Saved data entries
- - - -

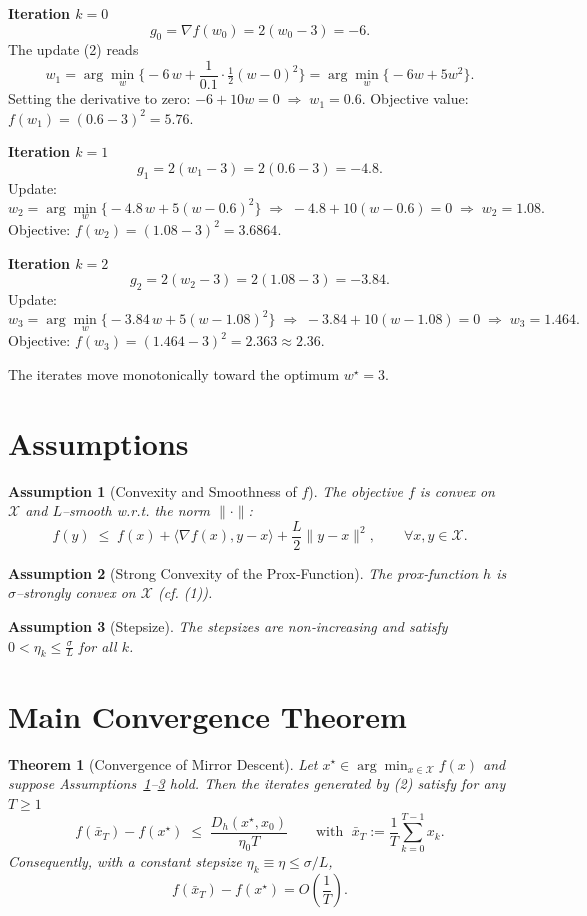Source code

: \documentclass{article}
\newtheorem{theorem}{Theorem}
\newtheorem{assumption}{Assumption}
\begin{document}
\medskip
\noindent\textbf{Iteration $k=0$}
\[
g_{0}= \nabla f(w_{0}) = 2(w_{0}-3) = -6.
\]
The update (2) reads
\[
w_{1}= \arg\min_{w}\Big\{-6\,w+\frac{1}{0.1}\cdot \tfrac12 (w-0)^{2}\Big\}
      = \arg\min_{w}\Big\{-6w+5w^{2}\Big\}.
\]
Setting the derivative to zero: $-6+10w=0\;\Rightarrow\;w_{1}=0.6$.
Objective value: $f(w_{1})=(0.6-3)^{2}=5.76$.

\medskip
\noindent\textbf{Iteration $k=1$}
\[
g_{1}=2(w_{1}-3)=2(0.6-3)=-4.8.
\]
Update:
\[
w_{2}= \arg\min_{w}\Big\{-4.8\,w+5(w-0.6)^{2}\Big\}
      \;\Longrightarrow\; -4.8+10(w-0.6)=0\;\Rightarrow\; w_{2}=1.08.
\]
Objective: $f(w_{2})=(1.08-3)^{2}=3.6864$.

\medskip
\noindent\textbf{Iteration $k=2$}
\[
g_{2}=2(w_{2}-3)=2(1.08-3)=-3.84.
\]
Update:
\[
w_{3}= \arg\min_{w}\Big\{-3.84\,w+5(w-1.08)^{2}\Big\}
      \;\Longrightarrow\; -3.84+10(w-1.08)=0\;\Rightarrow\; w_{3}=1.464.
\]
Objective: $f(w_{3})=(1.464-3)^{2}=2.363\approx2.36$.

The iterates move monotonically toward the optimum $w^{\star}=3$.

\newpage
\section*{Assumptions}
\begin{assumption}[Convexity and Smoothness of $f$]\label{ass:conv-smooth}
The objective $f$ is convex on $\mathcal X$ and $L$–smooth w.r.t. the norm $\|\cdot\|$:
\[
f(y)\;\le\;f(x)+\langle\nabla f(x),y-x\rangle+\frac{L}{2}\|y-x\|^{2},
\qquad\forall x,y\in\mathcal X. \tag{4}
\]
\end{assumption}

\begin{assumption}[Strong Convexity of the Prox‑Function]\label{ass:h-strong}
The prox‑function $h$ is $\sigma$–strongly convex on $\mathcal X$ (cf. (1)).
\end{assumption}

\begin{assumption}[Stepsize]\label{ass:stepsize}
The stepsizes are non‑increasing and satisfy $0<\eta_{k}\le \frac{\sigma}{L}$ for all $k$.
\end{assumption}

\section*{Main Convergence Theorem}
\begin{theorem}[Convergence of Mirror Descent]\label{thm:md}
Let $x^{\star}\in\arg\min_{x\in\mathcal X}f(x)$ and suppose Assumptions~\ref{ass:conv-smooth}–\ref{ass:stepsize} hold. Then the iterates generated by (2) satisfy for any $T\ge1$
\[
f(\bar x_{T})-f(x^{\star})\;\le\;\frac{D_{h}(x^{\star},x_{0})}{\eta_{0}T}
\qquad\text{with }\;\bar x_{T}:=\frac{1}{T}\sum_{k=0}^{T-1}x_{k}. \tag{5}
\]
Consequently, with a constant stepsize $\eta_{k}\equiv\eta\le\sigma/L$,
\[
f(\bar x_{T})-f(x^{\star}) = O\!\left(\frac{1}{T}\right).
\]
\end{theorem}
\end{document}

- - - -

WHAT YOU HAVE TO DO
Could the entries above be written out word for word, with no pictures?

EXERCISE SOLUTION
Source code

: \documentclass{article}
\newtheorem{theorem}{Theorem}
\newtheorem{assumption}{Assumption}
\begin{document}
\medskip
\noindent\textbf{Iteration $k=0$}
\[
g_{0}= \nabla f(w_{0}) = 2(w_{0}-3) = -6.
\]
The update (2) reads
\[
w_{1}= \arg\min_{w}\Big\{-6\,w+\frac{1}{0.1}\cdot \tfrac12 (w-0)^{2}\Big\}
      = \arg\min_{w}\Big\{-6w+5w^{2}\Big\}.
\]
Setting the derivative to zero: $-6+10w=0\;\Rightarrow\;w_{1}=0.6$.
Objective value: $f(w_{1})=(0.6-3)^{2}=5.76$.

\medskip
\noindent\textbf{Iteration $k=1$}
\[
g_{1}=2(w_{1}-3)=2(0.6-3)=-4.8.
\]
Update:
\[
w_{2}= \arg\min_{w}\Big\{-4.8\,w+5(w-0.6)^{2}\Big\}
      \;\Longrightarrow\; -4.8+10(w-0.6)=0\;\Rightarrow\; w_{2}=1.08.
\]
Objective: $f(w_{2})=(1.08-3)^{2}=3.6864$.

\medskip
\noindent\textbf{Iteration $k=2$}
\[
g_{2}=2(w_{2}-3)=2(1.08-3)=-3.84.
\]
Update:
\[
w_{3}= \arg\min_{w}\Big\{-3.84\,w+5(w-1.08)^{2}\Big\}
      \;\Longrightarrow\; -3.84+10(w-1.08)=0\;\Rightarrow\; w_{3}=1.464.
\]
Objective: $f(w_{3})=(1.464-3)^{2}=2.363\approx2.36$.

The iterates move monotonically toward the optimum $w^{\star}=3$.

\newpage
\section*{Assumptions}
\begin{assumption}[Convexity and Smoothness of $f$]\label{ass:conv-smooth}
The objective $f$ is convex on $\mathcal X$ and $L$–smooth w.r.t. the norm $\|\cdot\|$:
\[
f(y)\;\le\;f(x)+\langle\nabla f(x),y-x\rangle+\frac{L}{2}\|y-x\|^{2},
\qquad\forall x,y\in\mathcal X. \tag{4}
\]
\end{assumption}

\begin{assumption}[Strong Convexity of the Prox‑Function]\label{ass:h-strong}
The prox‑function $h$ is $\sigma$–strongly convex on $\mathcal X$ (cf. (1)).
\end{assumption}

\begin{assumption}[Stepsize]\label{ass:stepsize}
The stepsizes are non‑increasing and satisfy $0<\eta_{k}\le \frac{\sigma}{L}$ for all $k$.
\end{assumption}

\section*{Main Convergence Theorem}
\begin{theorem}[Convergence of Mirror Descent]\label{thm:md}
Let $x^{\star}\in\arg\min_{x\in\mathcal X}f(x)$ and suppose Assumptions~\ref{ass:conv-smooth}–\ref{ass:stepsize} hold. Then the iterates generated by (2) satisfy for any $T\ge1$
\[
f(\bar x_{T})-f(x^{\star})\;\le\;\frac{D_{h}(x^{\star},x_{0})}{\eta_{0}T}
\qquad\text{with }\;\bar x_{T}:=\frac{1}{T}\sum_{k=0}^{T-1}x_{k}. \tag{5}
\]
Consequently, with a constant stepsize $\eta_{k}\equiv\eta\le\sigma/L$,
\[
f(\bar x_{T})-f(x^{\star}) = O\!\left(\frac{1}{T}\right).
\]
\end{theorem}
\end{document}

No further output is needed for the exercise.